Whenever I think about particular words and meanings, one of the books I turn to is Ambrose Bierce’s "The Devil’s Dictionary" — a tongue-in-cheek exploration of hypocrisy and truth which began as occasional newspaper entries from 1881 to 1906.
A Civil War veteran nicknamed “Bitter Bierce” because of his sarcastic and scathing wit, Bierce nevertheless pulled the veneer off of social propriety and held a mirror to what people don’t readily like to admit.
While consolation is the act of consoling or soothing another person, Bierce defined it as, “The knowledge that a better man is more unfortunate than yourself.”
While condolence is about feeling pain or grieving with another, Bierce laid it out as, “To show that bereavement is a smaller evil than empathy.”
And while congratulations are all about wishing joy and being pleased with someone’s good happening, Bierce burst the bubble by calling it, “The civility of envy.”
During the 40 initial days of the Easter season, which culminated on May 21 with the remembrance of Jesus’ ascension, I committed myself to reading through a collection of private letters (ranging from Cicero in 45 B.C. to C.S. Lewis in 1945 A.D.) on the occasion of someone’s death, called "A Book of Condolences."
In the foreword, Madeleine L’Engle notes that in the face of grief, “Even the great writers stumble into childlike inarticulateness, and that is, in itself comforting…. We reach out toward each other and toward God in a cloud of unknowing.”
As the newly crucified and risen Jesus appeared to his fearful and flailing disciples who were not sure what to make of all that was unfolding, Jesus repeated three times the simplest and most comforting words they needed to hear: “Peace be with you” (see John 20:19-29).
Flowing from that peace-instilling presence, Paul of Tarsus wrote to the Christians of ancient Corinth: “Blessed be the God and Father of our Lord Jesus Christ, the Father of mercies and the God of all comfort, who comforts us in all our affliction, so that we may be able to comfort those who are in any affliction, with the comfort with which we ourselves are comforted by God” (2 Corinthians 1:3-5).

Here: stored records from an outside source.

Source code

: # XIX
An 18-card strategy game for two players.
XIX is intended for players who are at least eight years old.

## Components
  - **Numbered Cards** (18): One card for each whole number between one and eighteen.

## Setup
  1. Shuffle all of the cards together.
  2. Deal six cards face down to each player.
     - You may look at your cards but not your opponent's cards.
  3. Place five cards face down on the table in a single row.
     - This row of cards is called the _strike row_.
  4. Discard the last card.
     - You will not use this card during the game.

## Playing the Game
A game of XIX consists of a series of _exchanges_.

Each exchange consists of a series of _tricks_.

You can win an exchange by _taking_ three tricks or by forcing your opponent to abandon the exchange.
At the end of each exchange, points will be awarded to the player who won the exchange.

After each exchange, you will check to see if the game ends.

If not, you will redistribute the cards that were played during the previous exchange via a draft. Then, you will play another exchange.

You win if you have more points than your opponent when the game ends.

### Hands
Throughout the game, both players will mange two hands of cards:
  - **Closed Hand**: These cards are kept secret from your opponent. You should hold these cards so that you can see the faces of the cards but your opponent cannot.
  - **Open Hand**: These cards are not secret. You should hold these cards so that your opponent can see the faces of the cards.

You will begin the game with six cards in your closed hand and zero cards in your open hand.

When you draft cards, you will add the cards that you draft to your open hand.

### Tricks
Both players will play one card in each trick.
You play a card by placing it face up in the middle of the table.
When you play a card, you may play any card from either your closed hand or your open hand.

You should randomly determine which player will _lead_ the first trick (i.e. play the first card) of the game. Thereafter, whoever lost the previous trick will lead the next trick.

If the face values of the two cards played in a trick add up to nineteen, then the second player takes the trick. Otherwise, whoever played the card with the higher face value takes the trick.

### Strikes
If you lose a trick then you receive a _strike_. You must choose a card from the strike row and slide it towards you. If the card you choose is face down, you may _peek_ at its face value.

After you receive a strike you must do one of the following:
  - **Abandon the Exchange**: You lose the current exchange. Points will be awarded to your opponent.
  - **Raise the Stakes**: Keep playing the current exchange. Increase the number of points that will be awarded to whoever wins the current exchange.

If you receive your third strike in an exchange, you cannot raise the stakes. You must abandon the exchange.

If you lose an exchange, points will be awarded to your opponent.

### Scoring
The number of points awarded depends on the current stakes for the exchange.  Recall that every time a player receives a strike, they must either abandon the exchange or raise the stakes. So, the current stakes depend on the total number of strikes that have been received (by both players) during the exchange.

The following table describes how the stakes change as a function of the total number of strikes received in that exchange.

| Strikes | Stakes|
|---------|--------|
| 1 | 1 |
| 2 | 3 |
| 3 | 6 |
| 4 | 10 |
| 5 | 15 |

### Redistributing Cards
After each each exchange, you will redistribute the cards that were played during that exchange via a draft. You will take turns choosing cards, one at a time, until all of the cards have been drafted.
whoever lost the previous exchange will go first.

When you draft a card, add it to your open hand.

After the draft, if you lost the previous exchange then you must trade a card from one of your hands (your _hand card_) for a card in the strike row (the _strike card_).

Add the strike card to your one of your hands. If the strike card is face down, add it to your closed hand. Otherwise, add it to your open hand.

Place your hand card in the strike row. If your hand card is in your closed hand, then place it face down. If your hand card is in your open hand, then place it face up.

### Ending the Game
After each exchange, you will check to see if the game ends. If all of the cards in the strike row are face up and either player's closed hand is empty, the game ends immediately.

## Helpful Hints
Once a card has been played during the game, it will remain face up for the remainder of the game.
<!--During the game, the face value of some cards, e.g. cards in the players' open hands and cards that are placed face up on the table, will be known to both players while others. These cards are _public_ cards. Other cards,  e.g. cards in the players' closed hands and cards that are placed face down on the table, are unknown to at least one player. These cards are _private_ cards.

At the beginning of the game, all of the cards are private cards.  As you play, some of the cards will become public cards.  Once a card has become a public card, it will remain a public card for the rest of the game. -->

My prayer is that the hopefulness of a renewed sense of common humanity and Christian love replaces any bitter seeds of growing cynicism, and that we might all find our words and actions guided by this wise and humble prayer attributed to St. Francis of Assisi: "Lord, make us instruments of your peace. Where there is hatred, let us sow love; where there is injury, pardon; where there is discord, union; where there is doubt, faith; where there is despair, hope; where there is darkness, light; where there is sadness, joy. Grant that we may not so much seek to be consoled as to console; to be understood as to understand; to be loved as to love. For it is in giving that we receive; it is in forgiving that we are forgiven; and it is in dying that we are born to eternal life. Amen."